Screen printing, or as it also known silk screening is a printing technique which is well matched for surfaces that are relatively flat. The core of the screen print process involves a fine mesh, or screen, which is stretched very tightly around an unyielding frame. Any area that is not to be printed, will be masked out on this screen or mesh. To create the print, the framed screen is positioned over the item to be printed along with a splodge of thick ink.
The ink is pressed through the screen. The masked areas will prevent any ink from going through. The areas free from masking will allow the ink to flow through and imprint on the material. Finally, the item will go through a heat process which ensures that the ink dries quickly and that the materials can then be stacked or packaged. If the ink has cured properly onto the material, the ink will remain on the printed material and will not smear or move even under insensitive conditions.
If you require more colours onto your final creation, then the above process is repeated with different screens.

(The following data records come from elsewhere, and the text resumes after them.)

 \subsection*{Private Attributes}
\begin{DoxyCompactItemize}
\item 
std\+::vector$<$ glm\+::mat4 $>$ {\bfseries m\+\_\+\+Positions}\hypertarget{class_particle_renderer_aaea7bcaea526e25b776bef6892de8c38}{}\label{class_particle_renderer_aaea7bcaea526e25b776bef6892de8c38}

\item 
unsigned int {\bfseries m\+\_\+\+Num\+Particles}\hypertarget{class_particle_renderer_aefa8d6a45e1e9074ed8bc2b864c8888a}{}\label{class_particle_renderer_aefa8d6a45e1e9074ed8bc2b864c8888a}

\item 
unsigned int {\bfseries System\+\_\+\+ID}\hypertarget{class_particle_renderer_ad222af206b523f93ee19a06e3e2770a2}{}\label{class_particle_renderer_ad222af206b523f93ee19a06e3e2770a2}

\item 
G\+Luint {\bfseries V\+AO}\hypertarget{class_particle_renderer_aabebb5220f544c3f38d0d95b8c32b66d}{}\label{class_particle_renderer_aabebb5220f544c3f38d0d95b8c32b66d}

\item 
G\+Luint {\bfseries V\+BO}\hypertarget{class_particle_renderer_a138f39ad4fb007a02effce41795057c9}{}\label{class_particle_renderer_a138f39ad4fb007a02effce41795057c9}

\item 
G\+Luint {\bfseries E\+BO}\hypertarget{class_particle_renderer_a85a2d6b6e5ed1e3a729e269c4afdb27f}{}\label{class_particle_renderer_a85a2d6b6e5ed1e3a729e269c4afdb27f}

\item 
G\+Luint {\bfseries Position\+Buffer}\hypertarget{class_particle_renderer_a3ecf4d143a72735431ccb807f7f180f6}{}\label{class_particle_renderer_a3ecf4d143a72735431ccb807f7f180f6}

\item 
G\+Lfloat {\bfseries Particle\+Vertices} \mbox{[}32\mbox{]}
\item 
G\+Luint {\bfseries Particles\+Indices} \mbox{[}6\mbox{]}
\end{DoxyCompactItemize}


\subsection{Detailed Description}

For instance, a design that requires three different colours, will have three different screens. More modern systems will have fully automatic presses that process quickly and don't require manual labour, other than for the actual setting up and supervision.
Today inks such as metallics, dayglo, mirror, glitter varnishes and many other special effects can be used to create your desired effect.
There are different ways that screens can be masked. The easiest is to apply a masking fluid onto the screen, which is most suitable for simple colour graphics but is not very effective when one wishes to print complex prints. For multi-colour printing, printers nowadays use photosensitive emulsions to create the mask area. A design will be created on clear plastic, then a photosensitive coating is applied to the full surface of the screen and dried. The plastic film is positioned onto the dry screen and then exposed to light. The exposed area is washed off with water and the screen is then ready for printing.